§ Information provided

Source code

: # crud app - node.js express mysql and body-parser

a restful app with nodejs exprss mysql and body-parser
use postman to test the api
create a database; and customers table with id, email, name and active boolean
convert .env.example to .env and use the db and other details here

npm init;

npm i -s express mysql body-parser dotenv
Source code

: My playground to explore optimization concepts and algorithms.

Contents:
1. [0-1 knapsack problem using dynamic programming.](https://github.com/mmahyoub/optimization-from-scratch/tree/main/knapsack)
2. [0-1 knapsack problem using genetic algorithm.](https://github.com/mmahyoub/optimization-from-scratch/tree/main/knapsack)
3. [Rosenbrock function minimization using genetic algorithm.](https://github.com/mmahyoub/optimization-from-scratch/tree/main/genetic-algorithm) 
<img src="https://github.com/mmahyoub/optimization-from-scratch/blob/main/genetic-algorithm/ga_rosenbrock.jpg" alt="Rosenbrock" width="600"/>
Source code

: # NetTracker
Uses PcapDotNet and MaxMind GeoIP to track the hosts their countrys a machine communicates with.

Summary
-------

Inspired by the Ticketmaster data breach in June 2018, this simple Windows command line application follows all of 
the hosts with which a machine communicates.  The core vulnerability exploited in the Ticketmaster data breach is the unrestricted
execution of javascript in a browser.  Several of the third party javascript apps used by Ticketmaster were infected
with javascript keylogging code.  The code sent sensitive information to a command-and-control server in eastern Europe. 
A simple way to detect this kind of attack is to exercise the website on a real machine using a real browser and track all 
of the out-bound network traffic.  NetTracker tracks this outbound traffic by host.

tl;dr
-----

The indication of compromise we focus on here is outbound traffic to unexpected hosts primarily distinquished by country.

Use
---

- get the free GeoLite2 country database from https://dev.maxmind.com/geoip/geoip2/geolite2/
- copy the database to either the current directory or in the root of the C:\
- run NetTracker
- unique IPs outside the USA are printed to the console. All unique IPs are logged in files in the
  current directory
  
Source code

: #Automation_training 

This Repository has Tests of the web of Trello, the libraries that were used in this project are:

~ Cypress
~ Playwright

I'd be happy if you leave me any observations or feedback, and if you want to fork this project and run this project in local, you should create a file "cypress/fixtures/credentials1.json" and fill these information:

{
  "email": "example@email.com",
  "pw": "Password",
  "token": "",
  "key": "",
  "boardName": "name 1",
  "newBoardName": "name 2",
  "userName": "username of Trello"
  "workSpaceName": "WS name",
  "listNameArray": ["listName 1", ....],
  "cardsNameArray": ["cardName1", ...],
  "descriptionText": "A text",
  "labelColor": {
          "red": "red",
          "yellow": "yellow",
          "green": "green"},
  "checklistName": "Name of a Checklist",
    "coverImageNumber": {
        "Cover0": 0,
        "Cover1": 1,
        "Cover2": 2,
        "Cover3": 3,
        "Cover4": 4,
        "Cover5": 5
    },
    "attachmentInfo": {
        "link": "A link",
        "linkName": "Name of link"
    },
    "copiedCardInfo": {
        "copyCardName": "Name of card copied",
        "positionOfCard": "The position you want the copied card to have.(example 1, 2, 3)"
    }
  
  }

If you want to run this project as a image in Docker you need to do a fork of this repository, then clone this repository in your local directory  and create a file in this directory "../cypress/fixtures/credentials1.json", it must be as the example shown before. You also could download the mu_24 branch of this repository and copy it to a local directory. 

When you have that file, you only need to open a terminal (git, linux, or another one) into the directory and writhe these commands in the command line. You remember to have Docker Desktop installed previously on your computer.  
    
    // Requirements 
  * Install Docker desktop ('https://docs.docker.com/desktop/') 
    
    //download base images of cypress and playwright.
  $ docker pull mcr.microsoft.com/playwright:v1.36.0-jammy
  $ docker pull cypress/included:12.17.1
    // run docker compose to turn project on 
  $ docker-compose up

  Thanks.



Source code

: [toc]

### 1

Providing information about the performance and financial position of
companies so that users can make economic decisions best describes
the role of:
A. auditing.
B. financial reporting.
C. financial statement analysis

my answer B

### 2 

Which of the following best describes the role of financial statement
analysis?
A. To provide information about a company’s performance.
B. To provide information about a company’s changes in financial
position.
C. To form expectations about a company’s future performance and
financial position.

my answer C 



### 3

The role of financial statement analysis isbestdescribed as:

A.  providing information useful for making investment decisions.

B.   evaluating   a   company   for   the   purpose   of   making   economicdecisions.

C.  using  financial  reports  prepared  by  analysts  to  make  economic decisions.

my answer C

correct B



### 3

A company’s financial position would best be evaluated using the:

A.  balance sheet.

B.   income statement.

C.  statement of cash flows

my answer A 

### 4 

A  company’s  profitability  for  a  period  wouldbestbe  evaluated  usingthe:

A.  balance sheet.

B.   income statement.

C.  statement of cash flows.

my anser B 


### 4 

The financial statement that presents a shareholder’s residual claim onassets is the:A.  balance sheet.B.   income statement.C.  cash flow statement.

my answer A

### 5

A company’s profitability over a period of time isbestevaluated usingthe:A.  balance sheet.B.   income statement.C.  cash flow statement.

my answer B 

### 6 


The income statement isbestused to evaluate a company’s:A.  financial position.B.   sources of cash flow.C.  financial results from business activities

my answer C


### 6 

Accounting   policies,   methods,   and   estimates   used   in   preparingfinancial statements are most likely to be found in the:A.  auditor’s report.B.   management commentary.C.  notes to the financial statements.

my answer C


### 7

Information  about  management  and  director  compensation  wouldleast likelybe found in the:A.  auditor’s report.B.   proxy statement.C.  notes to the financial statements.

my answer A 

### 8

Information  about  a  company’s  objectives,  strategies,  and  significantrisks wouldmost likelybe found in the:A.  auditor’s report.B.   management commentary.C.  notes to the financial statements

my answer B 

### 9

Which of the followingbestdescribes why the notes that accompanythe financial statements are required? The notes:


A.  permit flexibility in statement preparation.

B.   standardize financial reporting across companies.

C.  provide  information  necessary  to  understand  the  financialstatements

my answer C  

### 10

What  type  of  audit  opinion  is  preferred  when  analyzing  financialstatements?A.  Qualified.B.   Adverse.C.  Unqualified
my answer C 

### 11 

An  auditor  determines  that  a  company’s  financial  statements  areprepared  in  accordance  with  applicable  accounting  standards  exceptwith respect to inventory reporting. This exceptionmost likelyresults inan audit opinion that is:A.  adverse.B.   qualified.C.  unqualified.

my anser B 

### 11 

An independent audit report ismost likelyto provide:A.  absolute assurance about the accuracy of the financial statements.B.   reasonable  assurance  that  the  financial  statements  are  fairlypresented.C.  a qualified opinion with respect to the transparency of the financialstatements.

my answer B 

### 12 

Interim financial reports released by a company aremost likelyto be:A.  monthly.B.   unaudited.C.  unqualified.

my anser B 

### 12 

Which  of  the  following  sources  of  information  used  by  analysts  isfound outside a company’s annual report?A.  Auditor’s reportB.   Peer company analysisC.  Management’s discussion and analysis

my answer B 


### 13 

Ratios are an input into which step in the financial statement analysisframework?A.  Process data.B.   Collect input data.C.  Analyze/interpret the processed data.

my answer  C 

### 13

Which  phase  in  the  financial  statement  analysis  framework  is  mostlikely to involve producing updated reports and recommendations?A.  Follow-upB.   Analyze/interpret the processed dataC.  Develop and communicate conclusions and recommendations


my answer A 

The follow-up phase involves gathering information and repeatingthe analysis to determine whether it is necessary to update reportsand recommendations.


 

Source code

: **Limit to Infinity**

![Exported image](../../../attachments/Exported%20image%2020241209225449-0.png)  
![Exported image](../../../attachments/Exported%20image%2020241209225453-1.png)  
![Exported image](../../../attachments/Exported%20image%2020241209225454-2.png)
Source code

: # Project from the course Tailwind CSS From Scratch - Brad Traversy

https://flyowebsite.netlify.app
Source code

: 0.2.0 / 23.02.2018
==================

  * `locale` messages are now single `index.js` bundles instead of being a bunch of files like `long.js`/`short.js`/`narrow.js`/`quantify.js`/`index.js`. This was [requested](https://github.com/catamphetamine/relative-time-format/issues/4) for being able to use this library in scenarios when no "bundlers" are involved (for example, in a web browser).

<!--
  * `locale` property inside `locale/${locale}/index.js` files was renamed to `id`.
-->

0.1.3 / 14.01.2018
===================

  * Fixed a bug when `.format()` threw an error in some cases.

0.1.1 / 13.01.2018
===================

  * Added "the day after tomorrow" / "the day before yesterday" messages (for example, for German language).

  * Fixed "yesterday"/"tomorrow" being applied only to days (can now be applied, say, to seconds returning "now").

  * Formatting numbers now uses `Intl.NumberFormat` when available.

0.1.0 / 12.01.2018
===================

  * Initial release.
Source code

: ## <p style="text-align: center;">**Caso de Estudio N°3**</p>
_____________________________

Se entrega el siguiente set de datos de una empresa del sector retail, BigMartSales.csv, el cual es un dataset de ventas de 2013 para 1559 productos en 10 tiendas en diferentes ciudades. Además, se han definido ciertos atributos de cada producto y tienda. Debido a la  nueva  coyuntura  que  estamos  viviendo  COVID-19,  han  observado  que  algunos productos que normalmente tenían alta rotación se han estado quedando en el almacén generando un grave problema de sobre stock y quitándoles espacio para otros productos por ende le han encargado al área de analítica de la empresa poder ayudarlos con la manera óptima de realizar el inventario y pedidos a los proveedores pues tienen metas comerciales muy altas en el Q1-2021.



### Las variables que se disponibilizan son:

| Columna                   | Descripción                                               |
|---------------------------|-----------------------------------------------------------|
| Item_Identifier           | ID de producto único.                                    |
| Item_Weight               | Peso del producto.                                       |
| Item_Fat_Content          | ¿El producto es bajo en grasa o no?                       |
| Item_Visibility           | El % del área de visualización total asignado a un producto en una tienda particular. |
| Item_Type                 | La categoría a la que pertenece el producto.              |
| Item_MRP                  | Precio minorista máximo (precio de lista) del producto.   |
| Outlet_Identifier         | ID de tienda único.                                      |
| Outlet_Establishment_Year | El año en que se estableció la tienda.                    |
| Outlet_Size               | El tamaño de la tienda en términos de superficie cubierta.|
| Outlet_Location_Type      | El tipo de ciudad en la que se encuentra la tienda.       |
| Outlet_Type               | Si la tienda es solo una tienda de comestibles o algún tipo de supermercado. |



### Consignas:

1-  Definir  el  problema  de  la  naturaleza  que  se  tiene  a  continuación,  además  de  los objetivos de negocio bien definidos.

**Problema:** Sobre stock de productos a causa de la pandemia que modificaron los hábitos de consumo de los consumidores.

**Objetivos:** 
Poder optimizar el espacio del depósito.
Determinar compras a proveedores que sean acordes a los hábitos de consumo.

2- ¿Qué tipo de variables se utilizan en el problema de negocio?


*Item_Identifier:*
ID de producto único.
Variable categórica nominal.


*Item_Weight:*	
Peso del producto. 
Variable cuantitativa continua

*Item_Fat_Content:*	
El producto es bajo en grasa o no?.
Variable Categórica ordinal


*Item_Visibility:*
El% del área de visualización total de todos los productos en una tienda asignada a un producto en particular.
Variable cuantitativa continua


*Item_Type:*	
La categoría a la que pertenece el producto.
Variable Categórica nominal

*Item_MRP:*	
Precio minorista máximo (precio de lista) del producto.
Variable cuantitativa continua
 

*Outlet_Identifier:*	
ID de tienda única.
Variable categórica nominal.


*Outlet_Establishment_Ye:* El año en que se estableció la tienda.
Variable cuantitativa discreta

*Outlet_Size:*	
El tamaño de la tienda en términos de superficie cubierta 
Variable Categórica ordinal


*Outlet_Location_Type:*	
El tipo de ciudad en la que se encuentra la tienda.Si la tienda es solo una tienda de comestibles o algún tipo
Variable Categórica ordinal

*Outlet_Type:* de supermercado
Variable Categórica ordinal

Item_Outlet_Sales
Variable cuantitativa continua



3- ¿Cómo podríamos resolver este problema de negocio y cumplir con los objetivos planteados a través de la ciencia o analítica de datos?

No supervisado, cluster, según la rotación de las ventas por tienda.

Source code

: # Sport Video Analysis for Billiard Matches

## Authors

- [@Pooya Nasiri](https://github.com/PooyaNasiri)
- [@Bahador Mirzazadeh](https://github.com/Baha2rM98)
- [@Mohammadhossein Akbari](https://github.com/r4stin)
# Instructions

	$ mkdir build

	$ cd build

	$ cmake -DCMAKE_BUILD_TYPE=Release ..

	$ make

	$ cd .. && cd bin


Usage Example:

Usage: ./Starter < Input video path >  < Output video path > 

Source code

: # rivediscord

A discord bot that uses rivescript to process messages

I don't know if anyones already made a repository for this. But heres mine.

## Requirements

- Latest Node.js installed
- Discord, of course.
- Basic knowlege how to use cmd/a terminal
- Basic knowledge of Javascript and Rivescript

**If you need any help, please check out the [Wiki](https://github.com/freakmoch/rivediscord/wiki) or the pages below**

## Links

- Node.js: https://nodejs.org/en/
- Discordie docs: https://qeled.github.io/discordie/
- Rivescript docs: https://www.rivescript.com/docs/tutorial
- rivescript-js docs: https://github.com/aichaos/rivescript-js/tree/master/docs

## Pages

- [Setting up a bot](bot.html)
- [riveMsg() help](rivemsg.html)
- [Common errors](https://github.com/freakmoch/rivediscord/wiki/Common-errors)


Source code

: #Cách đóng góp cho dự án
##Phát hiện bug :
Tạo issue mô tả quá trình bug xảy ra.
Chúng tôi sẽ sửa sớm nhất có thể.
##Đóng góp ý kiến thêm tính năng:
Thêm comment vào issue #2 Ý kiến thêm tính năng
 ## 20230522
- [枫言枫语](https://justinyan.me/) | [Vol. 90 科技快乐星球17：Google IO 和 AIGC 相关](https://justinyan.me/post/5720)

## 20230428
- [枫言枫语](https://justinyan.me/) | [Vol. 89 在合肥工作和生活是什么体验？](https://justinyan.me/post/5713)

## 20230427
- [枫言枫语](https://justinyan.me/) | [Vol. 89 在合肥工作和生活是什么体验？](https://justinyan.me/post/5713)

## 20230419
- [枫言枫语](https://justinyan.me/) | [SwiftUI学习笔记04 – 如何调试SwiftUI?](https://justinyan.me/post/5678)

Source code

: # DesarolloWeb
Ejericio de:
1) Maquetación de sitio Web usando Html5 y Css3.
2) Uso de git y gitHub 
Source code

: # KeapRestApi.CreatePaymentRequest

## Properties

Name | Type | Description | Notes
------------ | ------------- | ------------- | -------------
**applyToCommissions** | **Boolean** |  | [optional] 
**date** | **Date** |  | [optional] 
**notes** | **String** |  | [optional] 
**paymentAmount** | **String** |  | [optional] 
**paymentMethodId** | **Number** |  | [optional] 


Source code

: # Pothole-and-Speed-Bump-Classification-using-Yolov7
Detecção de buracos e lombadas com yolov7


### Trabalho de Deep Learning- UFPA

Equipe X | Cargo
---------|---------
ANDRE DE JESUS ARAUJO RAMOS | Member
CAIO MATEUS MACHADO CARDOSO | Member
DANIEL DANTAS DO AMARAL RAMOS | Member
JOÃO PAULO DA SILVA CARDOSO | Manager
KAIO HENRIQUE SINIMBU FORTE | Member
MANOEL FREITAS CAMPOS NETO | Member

§ Exercise details
Please copy only these lines, exactly: the first line of the records through the line containing "- get the free", ends included.

§ Solution below
Source code

: # crud app - node.js express mysql and body-parser

a restful app with nodejs exprss mysql and body-parser
use postman to test the api
create a database; and customers table with id, email, name and active boolean
convert .env.example to .env and use the db and other details here

npm init;

npm i -s express mysql body-parser dotenv
Source code

: My playground to explore optimization concepts and algorithms.

Contents:
1. [0-1 knapsack problem using dynamic programming.](https://github.com/mmahyoub/optimization-from-scratch/tree/main/knapsack)
2. [0-1 knapsack problem using genetic algorithm.](https://github.com/mmahyoub/optimization-from-scratch/tree/main/knapsack)
3. [Rosenbrock function minimization using genetic algorithm.](https://github.com/mmahyoub/optimization-from-scratch/tree/main/genetic-algorithm) 
<img src="https://github.com/mmahyoub/optimization-from-scratch/blob/main/genetic-algorithm/ga_rosenbrock.jpg" alt="Rosenbrock" width="600"/>
Source code

: # NetTracker
Uses PcapDotNet and MaxMind GeoIP to track the hosts their countrys a machine communicates with.

Summary
-------

Inspired by the Ticketmaster data breach in June 2018, this simple Windows command line application follows all of 
the hosts with which a machine communicates.  The core vulnerability exploited in the Ticketmaster data breach is the unrestricted
execution of javascript in a browser.  Several of the third party javascript apps used by Ticketmaster were infected
with javascript keylogging code.  The code sent sensitive information to a command-and-control server in eastern Europe. 
A simple way to detect this kind of attack is to exercise the website on a real machine using a real browser and track all 
of the out-bound network traffic.  NetTracker tracks this outbound traffic by host.

tl;dr
-----

The indication of compromise we focus on here is outbound traffic to unexpected hosts primarily distinquished by country.

Use
---

- get the free GeoLite2 country database from https://dev.maxmind.com/geoip/geoip2/geolite2/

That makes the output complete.